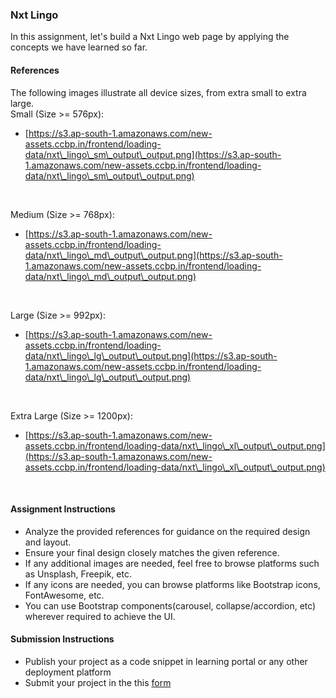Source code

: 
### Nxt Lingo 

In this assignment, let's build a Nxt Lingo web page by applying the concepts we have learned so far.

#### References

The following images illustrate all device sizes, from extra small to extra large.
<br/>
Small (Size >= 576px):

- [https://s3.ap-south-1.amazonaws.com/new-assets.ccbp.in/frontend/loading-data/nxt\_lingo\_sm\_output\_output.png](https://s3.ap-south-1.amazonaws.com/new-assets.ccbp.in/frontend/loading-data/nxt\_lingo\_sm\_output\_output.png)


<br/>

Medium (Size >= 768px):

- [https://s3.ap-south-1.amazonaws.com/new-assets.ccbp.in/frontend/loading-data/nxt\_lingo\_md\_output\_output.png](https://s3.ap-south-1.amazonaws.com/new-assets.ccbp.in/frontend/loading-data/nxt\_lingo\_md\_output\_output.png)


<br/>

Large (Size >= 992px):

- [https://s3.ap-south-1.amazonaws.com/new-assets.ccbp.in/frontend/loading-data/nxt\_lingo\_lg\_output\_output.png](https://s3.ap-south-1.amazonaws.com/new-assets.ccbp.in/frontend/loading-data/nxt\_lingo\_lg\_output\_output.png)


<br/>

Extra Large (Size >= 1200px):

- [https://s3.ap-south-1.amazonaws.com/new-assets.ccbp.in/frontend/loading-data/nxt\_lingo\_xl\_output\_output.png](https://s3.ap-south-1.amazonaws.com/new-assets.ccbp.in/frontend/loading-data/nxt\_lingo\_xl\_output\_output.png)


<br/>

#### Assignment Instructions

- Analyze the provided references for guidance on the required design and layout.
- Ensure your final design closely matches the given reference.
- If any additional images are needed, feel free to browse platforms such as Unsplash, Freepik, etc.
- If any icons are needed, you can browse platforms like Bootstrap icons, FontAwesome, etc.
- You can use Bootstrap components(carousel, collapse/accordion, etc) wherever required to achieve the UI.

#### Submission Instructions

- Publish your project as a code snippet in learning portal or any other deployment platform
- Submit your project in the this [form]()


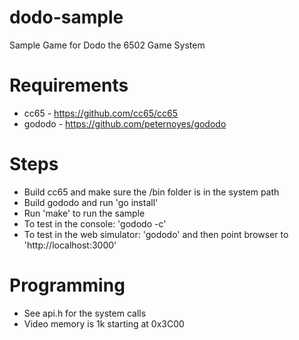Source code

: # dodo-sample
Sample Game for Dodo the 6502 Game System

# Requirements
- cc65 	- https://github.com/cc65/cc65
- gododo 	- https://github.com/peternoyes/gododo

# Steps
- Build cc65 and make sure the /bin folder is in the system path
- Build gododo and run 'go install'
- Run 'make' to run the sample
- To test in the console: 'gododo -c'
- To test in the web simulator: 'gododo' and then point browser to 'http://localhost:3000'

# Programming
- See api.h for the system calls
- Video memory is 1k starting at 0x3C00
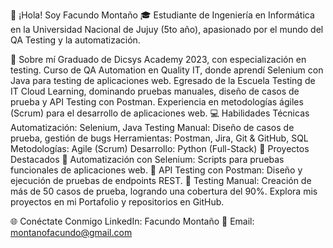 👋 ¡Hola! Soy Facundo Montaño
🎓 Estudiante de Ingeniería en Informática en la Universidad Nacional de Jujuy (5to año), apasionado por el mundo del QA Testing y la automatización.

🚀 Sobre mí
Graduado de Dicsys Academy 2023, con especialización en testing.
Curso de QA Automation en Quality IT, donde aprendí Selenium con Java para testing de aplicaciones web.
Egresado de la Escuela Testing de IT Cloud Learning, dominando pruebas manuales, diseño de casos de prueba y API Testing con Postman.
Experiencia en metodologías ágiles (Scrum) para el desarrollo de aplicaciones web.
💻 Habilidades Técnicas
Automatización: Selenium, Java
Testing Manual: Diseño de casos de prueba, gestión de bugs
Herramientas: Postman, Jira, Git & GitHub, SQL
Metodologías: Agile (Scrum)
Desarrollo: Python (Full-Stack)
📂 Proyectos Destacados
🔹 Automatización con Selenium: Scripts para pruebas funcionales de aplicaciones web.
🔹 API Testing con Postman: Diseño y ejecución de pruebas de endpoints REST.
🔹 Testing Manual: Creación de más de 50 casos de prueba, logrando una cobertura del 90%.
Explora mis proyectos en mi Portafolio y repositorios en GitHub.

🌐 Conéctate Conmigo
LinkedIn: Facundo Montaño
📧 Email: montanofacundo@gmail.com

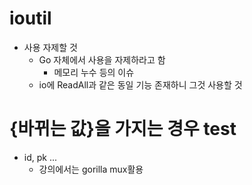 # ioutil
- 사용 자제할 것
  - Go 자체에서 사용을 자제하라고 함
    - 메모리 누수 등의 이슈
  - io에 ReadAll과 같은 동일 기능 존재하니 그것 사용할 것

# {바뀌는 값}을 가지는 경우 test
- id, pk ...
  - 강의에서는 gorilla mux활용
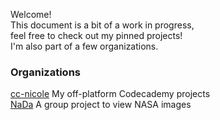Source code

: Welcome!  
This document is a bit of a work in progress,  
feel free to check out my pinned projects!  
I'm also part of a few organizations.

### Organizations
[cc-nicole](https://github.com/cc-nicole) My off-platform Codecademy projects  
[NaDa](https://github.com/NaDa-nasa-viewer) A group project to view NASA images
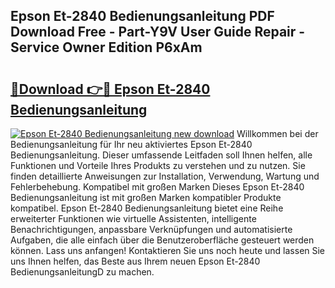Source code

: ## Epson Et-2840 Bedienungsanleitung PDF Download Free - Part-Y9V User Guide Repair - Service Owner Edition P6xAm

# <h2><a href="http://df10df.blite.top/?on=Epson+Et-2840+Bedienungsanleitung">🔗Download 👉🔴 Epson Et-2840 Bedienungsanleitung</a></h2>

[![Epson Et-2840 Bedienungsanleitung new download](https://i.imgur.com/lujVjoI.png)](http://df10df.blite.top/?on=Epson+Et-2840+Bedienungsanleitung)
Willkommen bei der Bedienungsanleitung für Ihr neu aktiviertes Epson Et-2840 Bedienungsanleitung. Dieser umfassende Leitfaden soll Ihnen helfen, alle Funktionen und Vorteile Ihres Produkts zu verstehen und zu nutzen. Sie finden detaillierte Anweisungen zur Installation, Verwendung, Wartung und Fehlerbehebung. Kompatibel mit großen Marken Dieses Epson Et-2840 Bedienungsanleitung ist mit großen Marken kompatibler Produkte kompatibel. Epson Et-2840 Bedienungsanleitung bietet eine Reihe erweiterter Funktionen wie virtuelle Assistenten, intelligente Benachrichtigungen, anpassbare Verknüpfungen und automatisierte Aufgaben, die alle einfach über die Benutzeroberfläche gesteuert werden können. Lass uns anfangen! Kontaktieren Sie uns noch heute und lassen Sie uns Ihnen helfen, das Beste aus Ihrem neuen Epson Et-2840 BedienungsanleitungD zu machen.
========================
→ Work to complete: Only lines that contain the string "needed" count; pick each one out of the records and copy it.

→ Answer box:
- If any additional images are needed, feel free to browse platforms such as Unsplash, Freepik, etc.
- If any icons are needed, you can browse platforms like Bootstrap icons, FontAwesome, etc.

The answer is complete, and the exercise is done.